Your instructions:
Within the records below, filter for lines carrying the word "ExAC" and copy them.

Information given:
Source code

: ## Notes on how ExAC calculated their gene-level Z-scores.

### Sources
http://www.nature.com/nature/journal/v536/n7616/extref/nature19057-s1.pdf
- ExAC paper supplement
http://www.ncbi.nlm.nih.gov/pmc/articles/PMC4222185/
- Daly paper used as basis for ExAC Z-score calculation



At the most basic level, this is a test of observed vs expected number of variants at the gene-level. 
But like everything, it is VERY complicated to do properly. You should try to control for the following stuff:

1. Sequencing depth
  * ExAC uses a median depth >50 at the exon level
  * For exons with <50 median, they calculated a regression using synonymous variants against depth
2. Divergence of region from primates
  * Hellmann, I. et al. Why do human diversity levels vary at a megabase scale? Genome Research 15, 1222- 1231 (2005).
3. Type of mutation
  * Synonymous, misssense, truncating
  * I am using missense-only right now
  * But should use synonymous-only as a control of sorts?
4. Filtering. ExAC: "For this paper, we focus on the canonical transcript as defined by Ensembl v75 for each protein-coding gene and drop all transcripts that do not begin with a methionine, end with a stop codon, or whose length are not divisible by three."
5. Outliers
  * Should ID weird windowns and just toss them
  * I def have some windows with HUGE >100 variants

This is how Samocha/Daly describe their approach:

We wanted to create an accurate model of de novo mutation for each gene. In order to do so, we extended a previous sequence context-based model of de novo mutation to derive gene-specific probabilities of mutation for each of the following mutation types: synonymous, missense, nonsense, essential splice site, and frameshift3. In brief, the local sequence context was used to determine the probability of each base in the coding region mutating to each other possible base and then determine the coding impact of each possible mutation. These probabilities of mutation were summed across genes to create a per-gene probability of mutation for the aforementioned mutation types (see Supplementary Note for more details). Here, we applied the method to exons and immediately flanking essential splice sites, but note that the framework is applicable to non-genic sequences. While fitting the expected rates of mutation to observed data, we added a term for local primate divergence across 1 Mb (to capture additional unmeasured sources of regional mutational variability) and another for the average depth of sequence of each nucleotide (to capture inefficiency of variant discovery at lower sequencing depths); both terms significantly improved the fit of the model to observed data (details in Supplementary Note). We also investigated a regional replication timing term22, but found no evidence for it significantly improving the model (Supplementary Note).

Exercise response:
: ## Notes on how ExAC calculated their gene-level Z-scores.
- ExAC paper supplement
- Daly paper used as basis for ExAC Z-score calculation
  * ExAC uses a median depth >50 at the exon level
4. Filtering. ExAC: "For this paper, we focus on the canonical transcript as defined by Ensembl v75 for each protein-coding gene and drop all transcripts that do not begin with a methionine, end with a stop codon, or whose length are not divisible by three."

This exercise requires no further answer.